Every entry below is to be copied exactly, apart from any picture it holds.

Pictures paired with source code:
===============

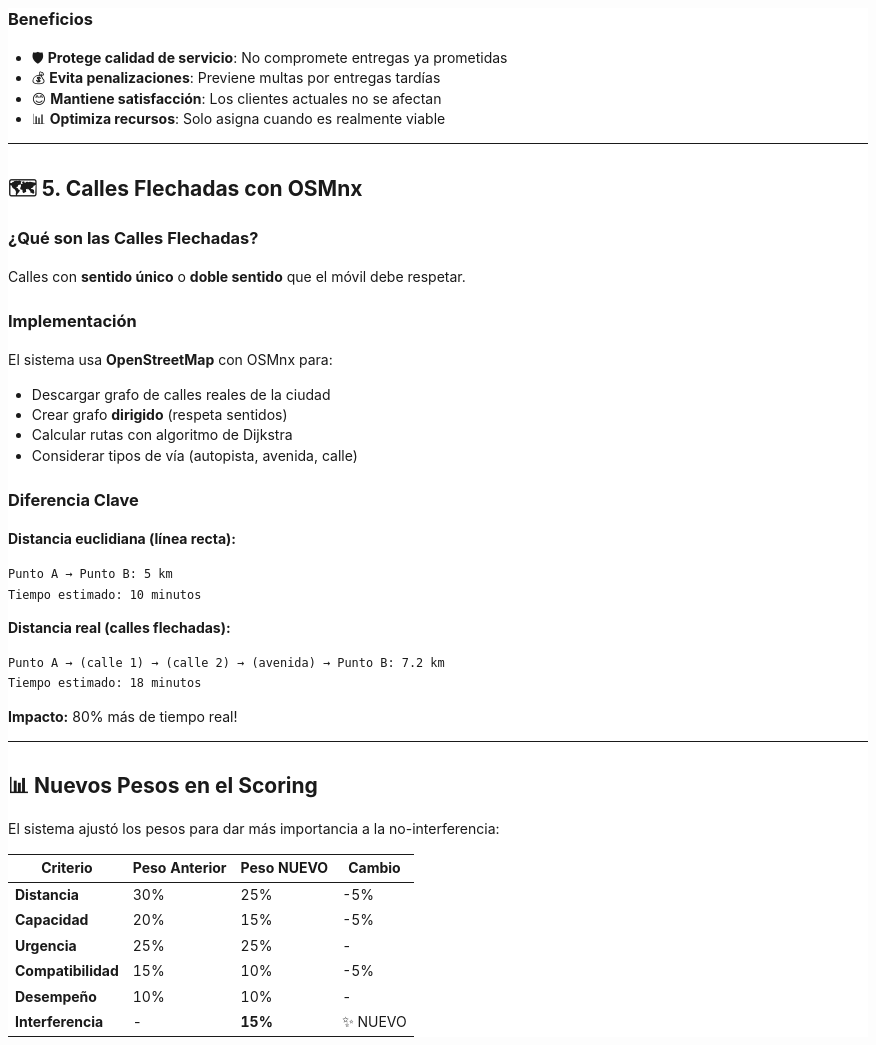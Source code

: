 ### Beneficios

- 🛡️ **Protege calidad de servicio**: No compromete entregas ya prometidas
- 💰 **Evita penalizaciones**: Previene multas por entregas tardías
- 😊 **Mantiene satisfacción**: Los clientes actuales no se afectan
- 📊 **Optimiza recursos**: Solo asigna cuando es realmente viable

---

## 🗺️ 5. Calles Flechadas con OSMnx

### ¿Qué son las Calles Flechadas?

Calles con **sentido único** o **doble sentido** que el móvil debe respetar.

### Implementación

El sistema usa **OpenStreetMap** con OSMnx para:
- Descargar grafo de calles reales de la ciudad
- Crear grafo **dirigido** (respeta sentidos)
- Calcular rutas con algoritmo de Dijkstra
- Considerar tipos de vía (autopista, avenida, calle)

### Diferencia Clave

**Distancia euclidiana (línea recta):**
```
Punto A → Punto B: 5 km
Tiempo estimado: 10 minutos
```

**Distancia real (calles flechadas):**
```
Punto A → (calle 1) → (calle 2) → (avenida) → Punto B: 7.2 km
Tiempo estimado: 18 minutos
```

**Impacto:** 80% más de tiempo real!

---

## 📊 Nuevos Pesos en el Scoring

El sistema ajustó los pesos para dar más importancia a la no-interferencia:

| Criterio | Peso Anterior | Peso NUEVO | Cambio |
|----------|---------------|------------|--------|
| **Distancia** | 30% | 25% | -5% |
| **Capacidad** | 20% | 15% | -5% |
| **Urgencia** | 25% | 25% | - |
| **Compatibilidad** | 15% | 10% | -5% |
| **Desempeño** | 10% | 10% | - |
| **Interferencia** | - | **15%** | ✨ NUEVO |
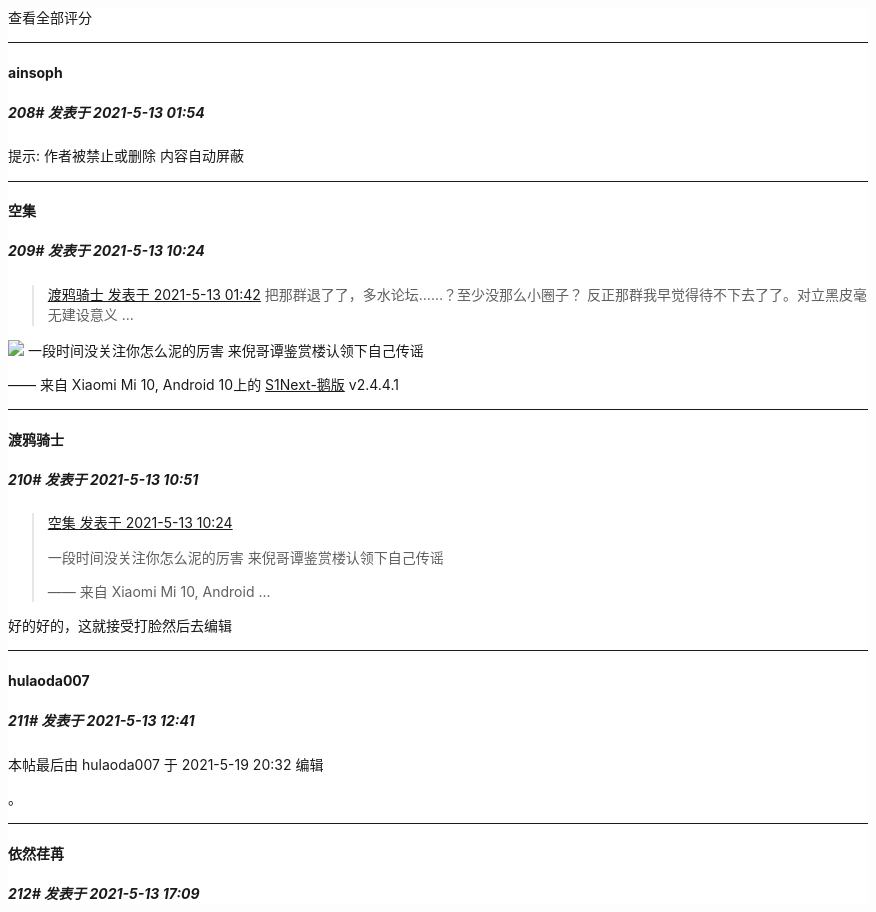查看全部评分


*****

####  ainsoph  
##### 208#       发表于 2021-5-13 01:54

提示: 作者被禁止或删除 内容自动屏蔽


*****

####  空集  
##### 209#       发表于 2021-5-13 10:24


<blockquote><a href="httphttps://bbs.saraba1st.com/2b/forum.php?mod=redirect&amp;goto=findpost&amp;pid=51230983&amp;ptid=1998456" target="_blank">渡鸦骑士 发表于 2021-5-13 01:42</a>
把那群退了了，多水论坛……？至少没那么小圈子？
反正那群我早觉得待不下去了了。对立黑皮毫无建设意义 ...</blockquote>
<img src="https://static.saraba1st.com/image/smiley/face2017/002.png" referrerpolicy="no-referrer"> 一段时间没关注你怎么泥的厉害 来倪哥谭鉴赏楼认领下自己传谣

—— 来自 Xiaomi Mi 10, Android 10上的 [S1Next-鹅版](https://github.com/ykrank/S1-Next/releases) v2.4.4.1


*****

####  渡鸦骑士  
##### 210#       发表于 2021-5-13 10:51


<blockquote><a href="httphttps://bbs.saraba1st.com/2b/forum.php?mod=redirect&amp;goto=findpost&amp;pid=51233448&amp;ptid=1998456" target="_blank">空集 发表于 2021-5-13 10:24</a>

一段时间没关注你怎么泥的厉害 来倪哥谭鉴赏楼认领下自己传谣


—— 来自 Xiaomi Mi 10, Android ...</blockquote>
好的好的，这就接受打脸然后去编辑




*****

####  hulaoda007  
##### 211#       发表于 2021-5-13 12:41


 本帖最后由 hulaoda007 于 2021-5-19 20:32 编辑 

 。


*****

####  依然荏苒  
##### 212#       发表于 2021-5-13 17:09
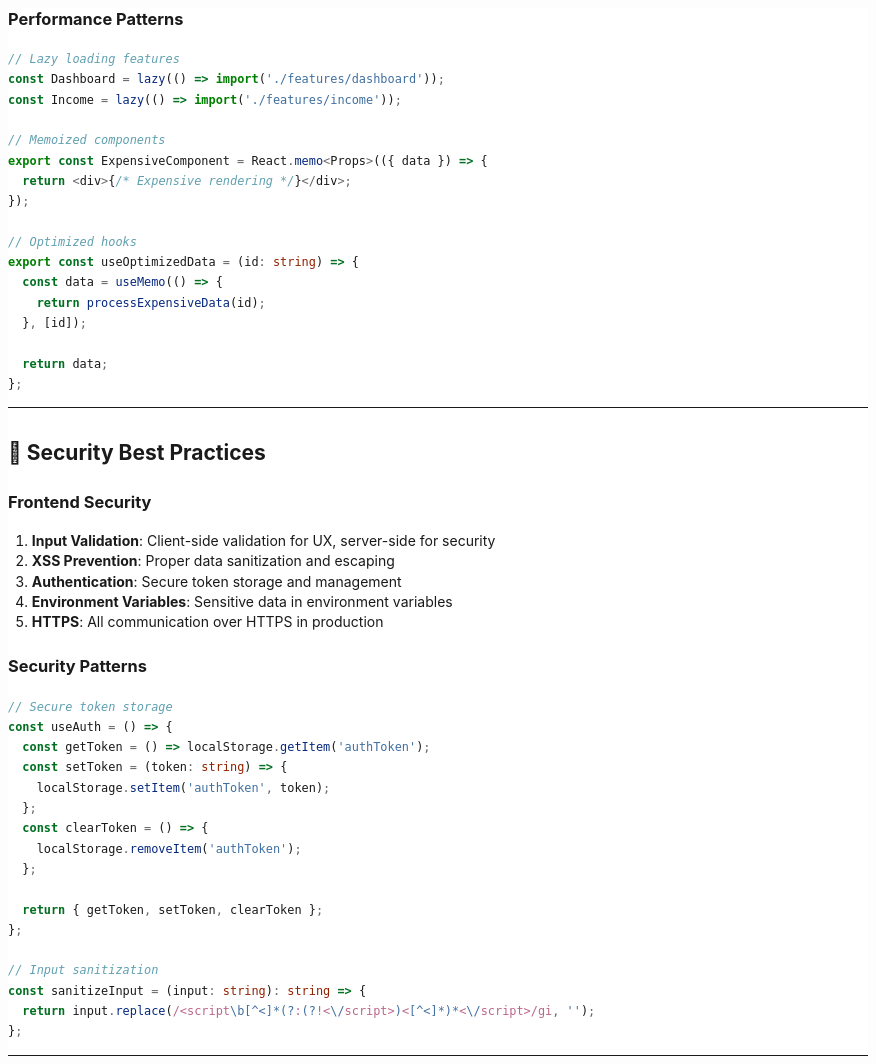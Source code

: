 ### Performance Patterns

```typescript
// Lazy loading features
const Dashboard = lazy(() => import('./features/dashboard'));
const Income = lazy(() => import('./features/income'));

// Memoized components
export const ExpensiveComponent = React.memo<Props>(({ data }) => {
  return <div>{/* Expensive rendering */}</div>;
});

// Optimized hooks
export const useOptimizedData = (id: string) => {
  const data = useMemo(() => {
    return processExpensiveData(id);
  }, [id]);
  
  return data;
};
```

---

## 🔐 Security Best Practices

### Frontend Security

1. **Input Validation**: Client-side validation for UX, server-side for security
2. **XSS Prevention**: Proper data sanitization and escaping
3. **Authentication**: Secure token storage and management
4. **Environment Variables**: Sensitive data in environment variables
5. **HTTPS**: All communication over HTTPS in production

### Security Patterns

```typescript
// Secure token storage
const useAuth = () => {
  const getToken = () => localStorage.getItem('authToken');
  const setToken = (token: string) => {
    localStorage.setItem('authToken', token);
  };
  const clearToken = () => {
    localStorage.removeItem('authToken');
  };
  
  return { getToken, setToken, clearToken };
};

// Input sanitization
const sanitizeInput = (input: string): string => {
  return input.replace(/<script\b[^<]*(?:(?!<\/script>)<[^<]*)*<\/script>/gi, '');
};
```

---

===============

REPLY TO THE TASK:
Source code

: ### Beneficios

- 🛡️ **Protege calidad de servicio**: No compromete entregas ya prometidas
- 💰 **Evita penalizaciones**: Previene multas por entregas tardías
- 😊 **Mantiene satisfacción**: Los clientes actuales no se afectan
- 📊 **Optimiza recursos**: Solo asigna cuando es realmente viable

---

## 🗺️ 5. Calles Flechadas con OSMnx

### ¿Qué son las Calles Flechadas?

Calles con **sentido único** o **doble sentido** que el móvil debe respetar.

### Implementación

El sistema usa **OpenStreetMap** con OSMnx para:
- Descargar grafo de calles reales de la ciudad
- Crear grafo **dirigido** (respeta sentidos)
- Calcular rutas con algoritmo de Dijkstra
- Considerar tipos de vía (autopista, avenida, calle)

### Diferencia Clave

**Distancia euclidiana (línea recta):**
```
Punto A → Punto B: 5 km
Tiempo estimado: 10 minutos
```

**Distancia real (calles flechadas):**
```
Punto A → (calle 1) → (calle 2) → (avenida) → Punto B: 7.2 km
Tiempo estimado: 18 minutos
```

**Impacto:** 80% más de tiempo real!

---

## 📊 Nuevos Pesos en el Scoring

El sistema ajustó los pesos para dar más importancia a la no-interferencia:

| Criterio | Peso Anterior | Peso NUEVO | Cambio |
|----------|---------------|------------|--------|
| **Distancia** | 30% | 25% | -5% |
| **Capacidad** | 20% | 15% | -5% |
| **Urgencia** | 25% | 25% | - |
| **Compatibilidad** | 15% | 10% | -5% |
| **Desempeño** | 10% | 10% | - |
| **Interferencia** | - | **15%** | ✨ NUEVO |
查看全部评分


*****

####  ainsoph  
##### 208#       发表于 2021-5-13 01:54

提示: 作者被禁止或删除 内容自动屏蔽


*****

####  空集  
##### 209#       发表于 2021-5-13 10:24


<blockquote><a href="httphttps://bbs.saraba1st.com/2b/forum.php?mod=redirect&amp;goto=findpost&amp;pid=51230983&amp;ptid=1998456" target="_blank">渡鸦骑士 发表于 2021-5-13 01:42</a>
把那群退了了，多水论坛……？至少没那么小圈子？
反正那群我早觉得待不下去了了。对立黑皮毫无建设意义 ...</blockquote>
<img src="https://static.saraba1st.com/image/smiley/face2017/002.png" referrerpolicy="no-referrer"> 一段时间没关注你怎么泥的厉害 来倪哥谭鉴赏楼认领下自己传谣

—— 来自 Xiaomi Mi 10, Android 10上的 [S1Next-鹅版](https://github.com/ykrank/S1-Next/releases) v2.4.4.1


*****

####  渡鸦骑士  
##### 210#       发表于 2021-5-13 10:51


<blockquote><a href="httphttps://bbs.saraba1st.com/2b/forum.php?mod=redirect&amp;goto=findpost&amp;pid=51233448&amp;ptid=1998456" target="_blank">空集 发表于 2021-5-13 10:24</a>

一段时间没关注你怎么泥的厉害 来倪哥谭鉴赏楼认领下自己传谣


—— 来自 Xiaomi Mi 10, Android ...</blockquote>
好的好的，这就接受打脸然后去编辑




*****

####  hulaoda007  
##### 211#       发表于 2021-5-13 12:41


 本帖最后由 hulaoda007 于 2021-5-19 20:32 编辑 

 。


*****

####  依然荏苒  
##### 212#       发表于 2021-5-13 17:09
Source code

: ### Performance Patterns

```typescript
// Lazy loading features
const Dashboard = lazy(() => import('./features/dashboard'));
const Income = lazy(() => import('./features/income'));

// Memoized components
export const ExpensiveComponent = React.memo<Props>(({ data }) => {
  return <div>{/* Expensive rendering */}</div>;
});

// Optimized hooks
export const useOptimizedData = (id: string) => {
  const data = useMemo(() => {
    return processExpensiveData(id);
  }, [id]);
  
  return data;
};
```

---

## 🔐 Security Best Practices

### Frontend Security

1. **Input Validation**: Client-side validation for UX, server-side for security
2. **XSS Prevention**: Proper data sanitization and escaping
3. **Authentication**: Secure token storage and management
4. **Environment Variables**: Sensitive data in environment variables
5. **HTTPS**: All communication over HTTPS in production

### Security Patterns

```typescript
// Secure token storage
const useAuth = () => {
  const getToken = () => localStorage.getItem('authToken');
  const setToken = (token: string) => {
    localStorage.setItem('authToken', token);
  };
  const clearToken = () => {
    localStorage.removeItem('authToken');
  };
  
  return { getToken, setToken, clearToken };
};

// Input sanitization
const sanitizeInput = (input: string): string => {
  return input.replace(/<script\b[^<]*(?:(?!<\/script>)<[^<]*)*<\/script>/gi, '');
};
```

---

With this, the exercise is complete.